Caimi kommt auf das Buch «The Great Reset» des Gründers des Weltwirtschaftsforums (WEF) Klaus Schwab zu sprechen: «Da muss man genau hinschauen, bei diesem Plan der neuen Weltwirtschaftsordnung 2030, man muss wachsam sein.» Mit einer Verschwörungstheorie habe das aus seiner Sicht nichts zu tun.
Der 59-Jährige erwähnt Namen wie Wolfgang Wodarg oder Sucharit Bhakdi – «die Kritiker der ersten Stunde». Gemäss Caimi waren es die gleichen Personen, welche die Hysterie um die Schweinegrippe kritisiert hatten und laut ihm waren es zum Teil auch dieselben Institutionen (z.B. WHO) und Personen (z.B. Christian Drosten), die damals schon schlimme Nachrichten verbreiteten und auf Panikmache setzten.
Caimi sieht Parallelen zwischen der Schweinegrippe und der Corona-Pandemie, er spricht jedoch von unterschiedlichen «Angststrategien». So seien etwa die Leute während der Schweinegrippe nicht in ihren Wohnungen eingesperrt worden. «Verängstigte Menschen kann man fast zu allem bringen. Sie geben die eigene Achtung auf oder, noch schlimmer, das Kostbarste, das wir haben: die eigene Würde.»
Der Arzt erwähnt ein Papier des Bundesinnenministeriums von Referent Stephan Kohn und zitiert daraus: «Kinder müssen akzeptieren, dass sie unter Umständen ihre Oma oder ihren Opa umbringen.» Er wiederholt das letzte Wort, seine Stimme wird dabei lauter, er wirkt fassungslos.
Hinterfragen, nicht einfach abnicken
Während des Gesprächs fallen auch die Namen freier Journalisten wie Milosz Matuschek und Paul Schreyer.
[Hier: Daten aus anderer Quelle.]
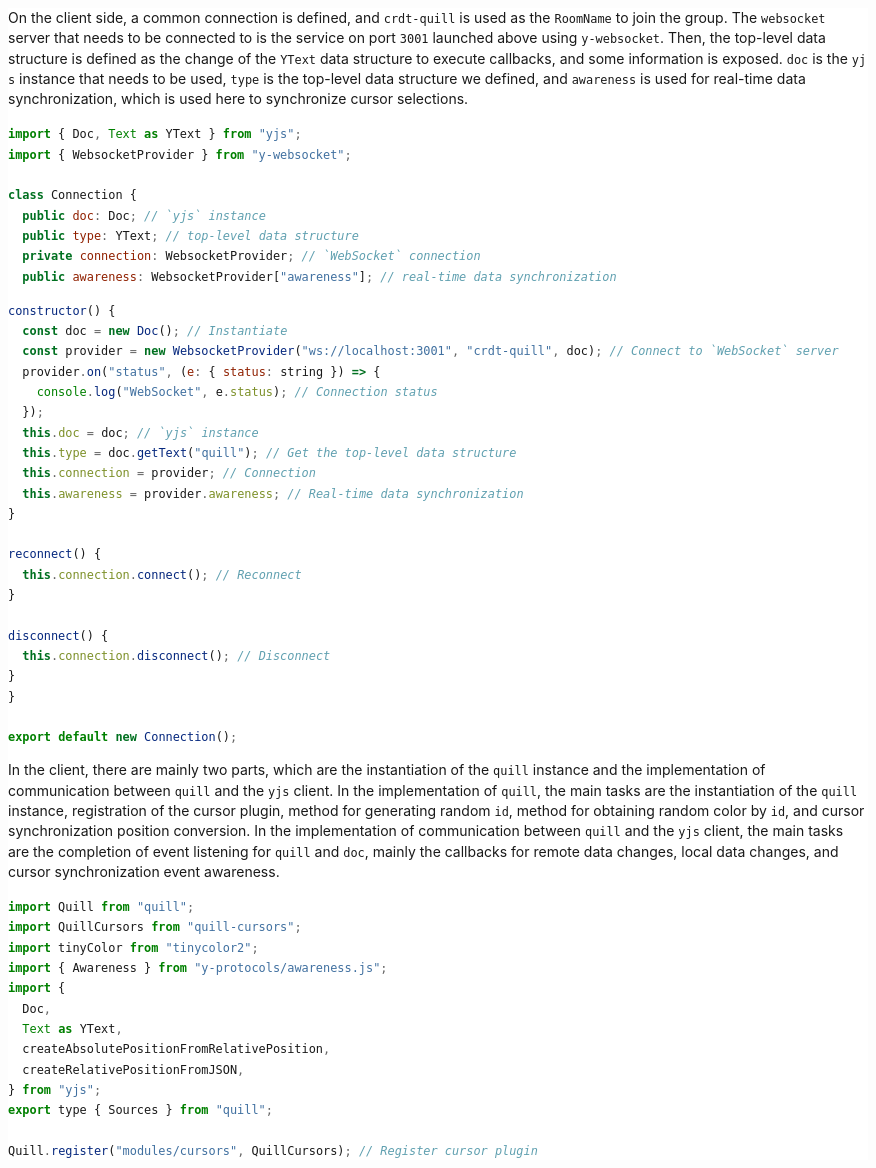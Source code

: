 On the client side, a common connection is defined, and `crdt-quill` is used as the `RoomName` to join the group. The `websocket` server that needs to be connected to is the service on port `3001` launched above using `y-websocket`. Then, the top-level data structure is defined as the change of the `YText` data structure to execute callbacks, and some information is exposed. `doc` is the `yjs` instance that needs to be used, `type` is the top-level data structure we defined, and `awareness` is used for real-time data synchronization, which is used here to synchronize cursor selections.

```js
import { Doc, Text as YText } from "yjs";
import { WebsocketProvider } from "y-websocket";

class Connection {
  public doc: Doc; // `yjs` instance
  public type: YText; // top-level data structure
  private connection: WebsocketProvider; // `WebSocket` connection
  public awareness: WebsocketProvider["awareness"]; // real-time data synchronization
```

```js
constructor() {
  const doc = new Doc(); // Instantiate
  const provider = new WebsocketProvider("ws://localhost:3001", "crdt-quill", doc); // Connect to `WebSocket` server
  provider.on("status", (e: { status: string }) => {
    console.log("WebSocket", e.status); // Connection status
  });
  this.doc = doc; // `yjs` instance
  this.type = doc.getText("quill"); // Get the top-level data structure
  this.connection = provider; // Connection
  this.awareness = provider.awareness; // Real-time data synchronization
}

reconnect() {
  this.connection.connect(); // Reconnect
}

disconnect() {
  this.connection.disconnect(); // Disconnect
}
}

export default new Connection();
```

In the client, there are mainly two parts, which are the instantiation of the `quill` instance and the implementation of communication between `quill` and the `yjs` client. In the implementation of `quill`, the main tasks are the instantiation of the `quill` instance, registration of the cursor plugin, method for generating random `id`, method for obtaining random color by `id`, and cursor synchronization position conversion. In the implementation of communication between `quill` and the `yjs` client, the main tasks are the completion of event listening for `quill` and `doc`, mainly the callbacks for remote data changes, local data changes, and cursor synchronization event awareness.

```js
import Quill from "quill";
import QuillCursors from "quill-cursors";
import tinyColor from "tinycolor2";
import { Awareness } from "y-protocols/awareness.js";
import {
  Doc,
  Text as YText,
  createAbsolutePositionFromRelativePosition,
  createRelativePositionFromJSON,
} from "yjs";
export type { Sources } from "quill";

Quill.register("modules/cursors", QuillCursors); // Register cursor plugin
```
Er habe mehrere Bücher von Schreyer gelesen, darunter auch das neueste «Chronik einer angekündigten Krise», sagt der Basler Arzt. Darin geht es um Pandemieübungen: Am 18. Oktober 2019 wurde, organisiert vom John Hopkins Center for Health Security, in New York der Ausbruch eines neuartigen Coronavirus simuliert. Das «Planspiel», genannt
«Event 201», bei dem Politiker, Beamte und zum grössten Teil Führungskräfte von globalen Konzernen teilnahmen, wurde unter anderem vom WEF sowie der Bill und Melinda Gates Foundation finanziell unterstützt. «Gibt es Parallelen zwischen den ‹Drehbüchern› und der aktuellen Situation?», fragt sich der Arzt und wirft weitere Fragen auf: «Wer verfolgt in der Pandemie welche Interessen: Cui bono? Sind Langzeitfolgen nach einer Covid-19-Impfung auszuschliessen? Leben wir bald in einer Zweiklassengesellschaft?»
Caimi sagt, er sei kein Pharmagegner, sondern lediglich ein kritisch denkender, klassischer Schulmediziner. Hinterfragen und nicht einfach abnicken, das ist dem aufmüpfigen Arzt ein Anliegen – er lässt sich nicht freiwillig anketten. Caimis Hunger auf die ganz grossen Fragen ist noch längst nicht gestillt – die Weltkugel im Vorspann seiner Youtube-Videos dreht sich weiter.
Artikelserie
Unaufdringlich, direkt, rebellisch – so verschieden sie auch sind, eines eint sie: Sie schwimmen gegen den Strom. Medinside porträtiert drei Ärzte, deren Ansichten zu Corona von der gängigen, standespolitischen Meinung abweichen. Sie erzählen, wie sie zu ihren Ansichten kommen, was sie in diesen aussergewöhnlichen Zeiten bewegt, und werfen relevante Fragen auf.